09/12/14 à 18:45 - Mise à jour à 18:45

Source: Belga

Trois hommes et deux femmes ont été interpellés mardi à Marseille dans le sud de la France, dans le cadre de l'enquête française sur le tueur présumé du Musée juif de Bruxelles, Mehdi Nemmouche, a-t-on appris de sources concordantes.

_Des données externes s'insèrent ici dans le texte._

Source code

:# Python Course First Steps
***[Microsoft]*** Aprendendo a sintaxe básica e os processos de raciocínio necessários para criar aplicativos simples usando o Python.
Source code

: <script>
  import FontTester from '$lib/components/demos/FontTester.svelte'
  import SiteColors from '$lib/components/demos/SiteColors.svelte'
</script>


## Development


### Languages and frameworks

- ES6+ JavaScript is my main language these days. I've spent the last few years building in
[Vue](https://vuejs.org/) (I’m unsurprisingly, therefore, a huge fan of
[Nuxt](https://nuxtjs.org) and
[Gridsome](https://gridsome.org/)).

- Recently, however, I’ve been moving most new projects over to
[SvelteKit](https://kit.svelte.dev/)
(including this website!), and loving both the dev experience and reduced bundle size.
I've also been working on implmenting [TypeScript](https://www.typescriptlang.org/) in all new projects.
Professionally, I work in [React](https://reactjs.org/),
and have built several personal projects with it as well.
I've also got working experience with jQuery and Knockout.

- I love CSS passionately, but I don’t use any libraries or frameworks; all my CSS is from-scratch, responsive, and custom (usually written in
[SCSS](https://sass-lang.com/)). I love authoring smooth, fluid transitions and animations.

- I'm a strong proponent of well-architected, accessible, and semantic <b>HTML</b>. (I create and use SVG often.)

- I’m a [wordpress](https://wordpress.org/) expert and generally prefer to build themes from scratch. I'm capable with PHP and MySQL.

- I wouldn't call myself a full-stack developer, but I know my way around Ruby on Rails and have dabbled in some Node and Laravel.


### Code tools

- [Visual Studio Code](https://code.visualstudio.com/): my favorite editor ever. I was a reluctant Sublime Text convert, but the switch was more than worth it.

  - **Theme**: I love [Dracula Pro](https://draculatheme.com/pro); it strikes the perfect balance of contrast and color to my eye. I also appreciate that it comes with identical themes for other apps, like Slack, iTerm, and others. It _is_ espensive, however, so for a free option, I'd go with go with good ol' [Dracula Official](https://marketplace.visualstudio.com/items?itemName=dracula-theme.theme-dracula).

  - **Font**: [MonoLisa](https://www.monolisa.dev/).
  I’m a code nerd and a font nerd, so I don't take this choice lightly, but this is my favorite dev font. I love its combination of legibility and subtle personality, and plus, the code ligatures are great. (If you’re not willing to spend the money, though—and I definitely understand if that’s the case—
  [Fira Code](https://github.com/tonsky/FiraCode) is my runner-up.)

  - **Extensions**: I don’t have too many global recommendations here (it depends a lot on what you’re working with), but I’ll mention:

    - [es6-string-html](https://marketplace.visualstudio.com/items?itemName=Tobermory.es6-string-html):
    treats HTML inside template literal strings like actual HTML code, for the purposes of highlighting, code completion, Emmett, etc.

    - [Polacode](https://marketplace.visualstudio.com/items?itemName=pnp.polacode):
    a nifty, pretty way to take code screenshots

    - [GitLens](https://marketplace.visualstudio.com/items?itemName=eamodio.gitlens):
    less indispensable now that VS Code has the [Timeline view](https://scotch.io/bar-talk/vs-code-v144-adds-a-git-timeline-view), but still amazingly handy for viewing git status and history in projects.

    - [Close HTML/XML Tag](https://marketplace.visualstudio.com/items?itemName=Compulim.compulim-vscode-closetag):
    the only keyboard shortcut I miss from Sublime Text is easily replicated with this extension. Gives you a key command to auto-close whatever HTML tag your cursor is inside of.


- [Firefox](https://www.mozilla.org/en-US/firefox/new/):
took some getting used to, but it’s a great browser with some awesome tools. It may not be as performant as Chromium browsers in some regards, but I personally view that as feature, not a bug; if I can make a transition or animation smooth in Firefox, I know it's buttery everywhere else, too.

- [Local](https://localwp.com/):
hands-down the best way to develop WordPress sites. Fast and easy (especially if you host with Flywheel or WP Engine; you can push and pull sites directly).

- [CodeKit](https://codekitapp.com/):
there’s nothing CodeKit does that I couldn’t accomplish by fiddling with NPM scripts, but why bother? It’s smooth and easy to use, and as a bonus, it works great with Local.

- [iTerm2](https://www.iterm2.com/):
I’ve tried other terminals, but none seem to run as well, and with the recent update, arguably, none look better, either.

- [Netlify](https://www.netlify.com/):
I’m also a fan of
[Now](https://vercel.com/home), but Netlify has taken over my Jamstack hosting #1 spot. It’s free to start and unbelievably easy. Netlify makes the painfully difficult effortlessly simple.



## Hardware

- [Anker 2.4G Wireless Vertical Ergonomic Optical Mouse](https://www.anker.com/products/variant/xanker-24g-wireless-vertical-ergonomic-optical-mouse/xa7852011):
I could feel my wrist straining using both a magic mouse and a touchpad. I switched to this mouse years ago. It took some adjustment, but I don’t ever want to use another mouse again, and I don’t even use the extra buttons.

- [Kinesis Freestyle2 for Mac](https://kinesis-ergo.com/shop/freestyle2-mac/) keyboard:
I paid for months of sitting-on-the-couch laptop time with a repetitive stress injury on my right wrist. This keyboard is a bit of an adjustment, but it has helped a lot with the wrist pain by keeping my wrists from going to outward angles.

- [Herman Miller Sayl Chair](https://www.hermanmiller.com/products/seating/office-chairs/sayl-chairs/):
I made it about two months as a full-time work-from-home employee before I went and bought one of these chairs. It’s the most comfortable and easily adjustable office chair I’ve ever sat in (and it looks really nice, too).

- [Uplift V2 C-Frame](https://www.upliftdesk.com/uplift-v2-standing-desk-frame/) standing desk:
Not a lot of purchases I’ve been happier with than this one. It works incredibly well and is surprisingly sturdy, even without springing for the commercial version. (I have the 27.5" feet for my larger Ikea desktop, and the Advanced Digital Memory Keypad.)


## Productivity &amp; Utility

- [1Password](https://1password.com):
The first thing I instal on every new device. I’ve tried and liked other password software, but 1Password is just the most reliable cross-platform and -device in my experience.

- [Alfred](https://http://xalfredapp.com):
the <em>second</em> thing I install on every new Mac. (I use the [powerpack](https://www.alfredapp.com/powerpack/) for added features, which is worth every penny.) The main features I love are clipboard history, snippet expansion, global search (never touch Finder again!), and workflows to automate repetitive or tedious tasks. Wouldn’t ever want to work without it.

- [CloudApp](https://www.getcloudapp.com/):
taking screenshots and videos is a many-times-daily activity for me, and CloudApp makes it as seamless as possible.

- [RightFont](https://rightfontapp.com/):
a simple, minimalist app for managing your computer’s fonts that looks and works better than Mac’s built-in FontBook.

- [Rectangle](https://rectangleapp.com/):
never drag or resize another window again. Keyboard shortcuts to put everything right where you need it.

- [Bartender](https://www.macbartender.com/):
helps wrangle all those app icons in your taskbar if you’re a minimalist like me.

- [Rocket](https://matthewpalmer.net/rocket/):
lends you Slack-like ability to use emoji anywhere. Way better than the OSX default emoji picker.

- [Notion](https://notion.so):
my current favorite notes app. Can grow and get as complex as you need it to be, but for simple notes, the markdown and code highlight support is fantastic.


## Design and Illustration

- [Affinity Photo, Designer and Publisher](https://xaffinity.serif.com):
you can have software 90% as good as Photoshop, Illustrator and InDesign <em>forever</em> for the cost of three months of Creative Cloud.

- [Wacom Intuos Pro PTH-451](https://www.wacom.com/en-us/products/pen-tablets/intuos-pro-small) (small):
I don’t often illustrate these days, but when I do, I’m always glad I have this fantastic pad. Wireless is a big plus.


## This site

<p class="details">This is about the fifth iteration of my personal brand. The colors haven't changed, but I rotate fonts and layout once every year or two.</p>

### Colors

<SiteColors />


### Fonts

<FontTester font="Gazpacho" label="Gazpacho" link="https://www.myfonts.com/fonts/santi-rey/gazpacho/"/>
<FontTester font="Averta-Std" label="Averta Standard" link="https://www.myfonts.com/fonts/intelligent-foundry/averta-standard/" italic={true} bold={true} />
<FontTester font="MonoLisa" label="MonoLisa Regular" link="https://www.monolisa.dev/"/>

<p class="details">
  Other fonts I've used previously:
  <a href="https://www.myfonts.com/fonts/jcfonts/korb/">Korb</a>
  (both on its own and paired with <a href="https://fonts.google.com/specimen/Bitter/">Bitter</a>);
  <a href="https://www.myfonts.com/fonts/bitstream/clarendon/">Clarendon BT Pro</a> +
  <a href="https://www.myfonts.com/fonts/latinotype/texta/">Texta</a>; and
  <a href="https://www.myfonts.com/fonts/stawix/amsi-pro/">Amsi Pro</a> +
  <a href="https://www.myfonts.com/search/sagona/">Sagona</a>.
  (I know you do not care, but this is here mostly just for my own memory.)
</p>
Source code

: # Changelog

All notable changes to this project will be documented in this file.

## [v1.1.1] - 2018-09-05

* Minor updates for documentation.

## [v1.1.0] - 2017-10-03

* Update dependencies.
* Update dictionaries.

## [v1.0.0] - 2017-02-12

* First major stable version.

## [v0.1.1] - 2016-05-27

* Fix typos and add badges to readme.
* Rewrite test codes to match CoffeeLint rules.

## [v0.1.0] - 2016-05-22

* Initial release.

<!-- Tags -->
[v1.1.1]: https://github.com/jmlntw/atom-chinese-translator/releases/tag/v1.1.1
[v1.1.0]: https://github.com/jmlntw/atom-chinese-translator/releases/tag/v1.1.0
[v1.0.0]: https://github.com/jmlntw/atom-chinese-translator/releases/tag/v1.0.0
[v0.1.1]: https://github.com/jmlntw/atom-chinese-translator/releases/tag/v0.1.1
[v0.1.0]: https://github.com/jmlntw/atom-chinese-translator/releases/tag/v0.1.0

Attentat au Musée Juif: cinq nouvelles arrestations à Marseille

© Belga

Mehdi Nemmouche, Français de 29 ans soupçonné d'avoir mené le djihad en Syrie, avait été interpellé le 30 mai à Marseille, à la descente d'un bus en provenance de Bruxelles, en possession d'un revolver, d'une kalachnikov et de munitions. Il avait ensuite été remis fin juillet à la justice belge pour répondre de l'attentat du Musée Juif qui avait fait quatre morts le 24 mai.

Les enquêteurs cherchent à déterminer pourquoi Mehdi Nemmouche s'est rendu à Marseille. Comptait-il y commettre de nouvelles attaques? Mais alors pourquoi prendre le risque de traverser la France plutôt que de frapper de nouveau en Belgique ou dans le nord de la France? Souhaitait-il prendre un bateau pour l'Algérie? Mais alors pourquoi se munir d'armes?

Dernière hypothèse: Mehdi Nemmouche souhaitait se "mettre au vert" chez des connaissances. En détention dans plusieurs prisons du sud-est de la France où il s'était d'ailleurs radicalisé, ce délinquant récidiviste y avait des contacts.

Il avait été détenu jusqu'à la fin 2012 avant de se rendre en Belgique, où il a été accueilli par un proche d'un ancien codétenu, puis en Syrie où les enquêteurs pensent qu'il a intégré des mouvements djihadistes.

L'opération de mardi a été menée par la Direction générale de la sécurité intérieure (DGSI) et la police judiciaire, sur commission rogatoire de juges antiterroristes parisiens, chargés d'une enquête depuis le 10 octobre 2013, ont précisé des sources judiciaire et proche de l'enquête.

Parmi les personnes interpellées, figurent un ou plusieurs hommes rencontrés en détention, selon une source proche du dossier. Les cinq personnes, actuellement placées en garde à vue, sont soupçonnées d'avoir aidé Mehdi Nemmouche. Les enquêteurs disposent notamment d'éléments de localisation de téléphones.